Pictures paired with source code
= Beginning of Section =

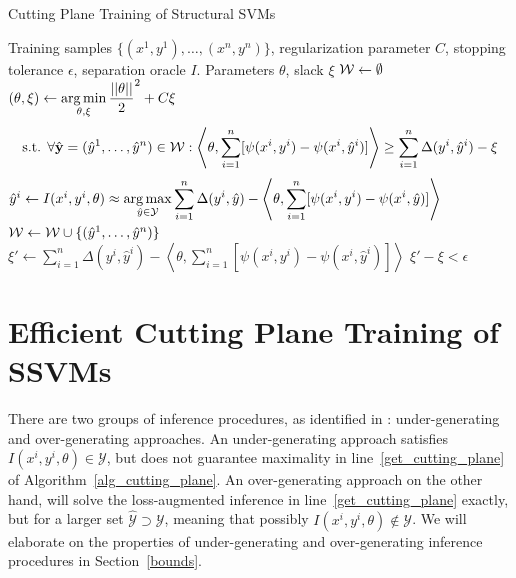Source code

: \begin{algorithm*}[t]
    \caption{Cutting Plane Training of Structural SVMs \label{alg_cutting_plane}}

\begin{algorithmic}[1]
    \Require Training samples $\{ (x^{1}, y^{1}), \dots, (x^{n}, y^{n})\}$, regularization parameter $C$, stopping tolerance $\epsilon$, separation oracle $I$.
    \Ensure Parameters $\theta$, slack $\xi$
    \State $\mathcal{W} \leftarrow \emptyset$
    \Repeat
    \State $(\theta, \xi) \leftarrow \displaystyle \operatorname*{arg\,min}_{\theta, \xi} \frac{||\theta||}{2}^2 + C \xi$\label{restricted}\\
    \begin{equation*}
        \text{s.t. }\forall \hat{\mathbf{y}}=(\hat{y}^1, \dots, \hat{y}^n) \in \mathcal{W}:
        \left \langle \theta, \sum_{i=1}^n [\psi(x^i, y^i) - \psi(x^i,
            \hat{y}^i)] \right \rangle \geq \sum_{i=1}^n \Delta(y^i, \hat{y}^i)
            - \xi
    \end{equation*}
    \State
    $\hat{y}^i \leftarrow I(x^i, y^i, \theta) \approx \displaystyle \operatorname*{arg\,max}_{\hat{y}\in\mathcal{Y}} \sum_{i=1}^n \Delta(y^i, \hat{y}) - \left \langle \theta, \sum_{i=1}^n [\psi(x^i, y^i) - \psi(x^i, \hat{y})] \right \rangle$ \label{get_cutting_plane}
    \EndFor
    \State $\mathcal{W} \leftarrow \mathcal{W} \cup \{ (\hat{y}^1, \dots, \hat{y}^n) \} $
    \State $ \displaystyle \xi' \leftarrow  \sum_{i=1}^n \Delta(y^i, \hat{y}^i) - \left \langle \theta, \sum_{i=1}^n [\psi(x^i, y^i) - \psi(x^i, \hat{y}^i)] \right \rangle$
    \Until $\xi' - \xi < \epsilon$ \label{convergence_check}
\end{algorithmic}
\end{algorithm*}

\section{Efficient Cutting Plane Training of SSVMs}\label{learning}

There are two groups of inference procedures, as identified in
\citet{finley2008training}: under-generating and over-generating approaches.
An under-generating approach satisfies $I(x^i, y^i, \theta) \in
\mathcal{Y}$, but does not guarantee maximality in line~\ref{get_cutting_plane}
of Algorithm~\ref{alg_cutting_plane}. An over-generating approach on the other
hand, will solve the loss-augmented inference in line~\ref{get_cutting_plane}
exactly, but for a larger set $\hat{\mathcal{Y}} \supset \mathcal{Y}$, meaning
that possibly $I(x^i, y^i, \theta) \notin \mathcal{Y}$.  We will elaborate on
the properties of under-generating and over-generating inference procedures in
Section~\ref{bounds}.


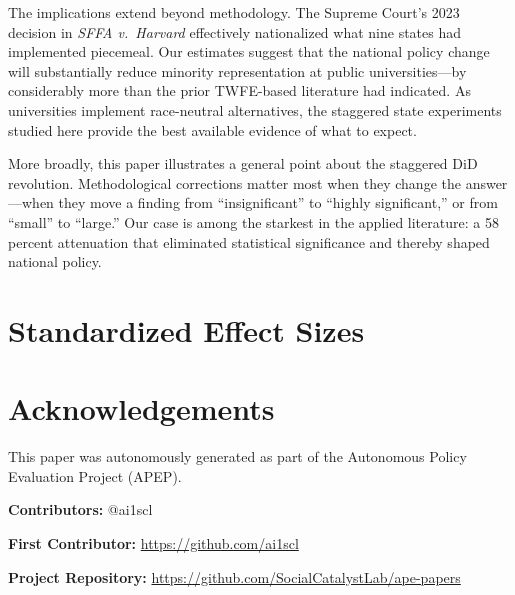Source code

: \documentclass[12pt]{article}
\begin{document}
The implications extend beyond methodology. The Supreme Court's 2023 decision in \textit{SFFA v.\ Harvard} effectively nationalized what nine states had implemented piecemeal. Our estimates suggest that the national policy change will substantially reduce minority representation at public universities---by considerably more than the prior TWFE-based literature had indicated. As universities implement race-neutral alternatives, the staggered state experiments studied here provide the best available evidence of what to expect.

More broadly, this paper illustrates a general point about the staggered DiD revolution. Methodological corrections matter most when they change the answer---when they move a finding from ``insignificant'' to ``highly significant,'' or from ``small'' to ``large.'' Our case is among the starkest in the applied literature: a 58 percent attenuation that eliminated statistical significance and thereby shaped national policy.

\label{apep_main_text_end}

\newpage
\singlespacing



\newpage
\appendix
\section{Standardized Effect Sizes}
\label{app:sde}




\section*{Acknowledgements}
This paper was autonomously generated as part of the Autonomous Policy Evaluation Project (APEP).

\noindent\textbf{Contributors:} @ai1scl

\noindent\textbf{First Contributor:} \url{https://github.com/ai1scl}

\noindent\textbf{Project Repository:} \url{https://github.com/SocialCatalystLab/ape-papers}
\end{document}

= End of Section =

**Exercise brief:** Each line that holds the word "under" should be extracted from the records.

**Answer section:**
\citet{finley2008training}: under-generating and over-generating approaches.
An under-generating approach satisfies $I(x^i, y^i, \theta) \in
the properties of under-generating and over-generating inference procedures in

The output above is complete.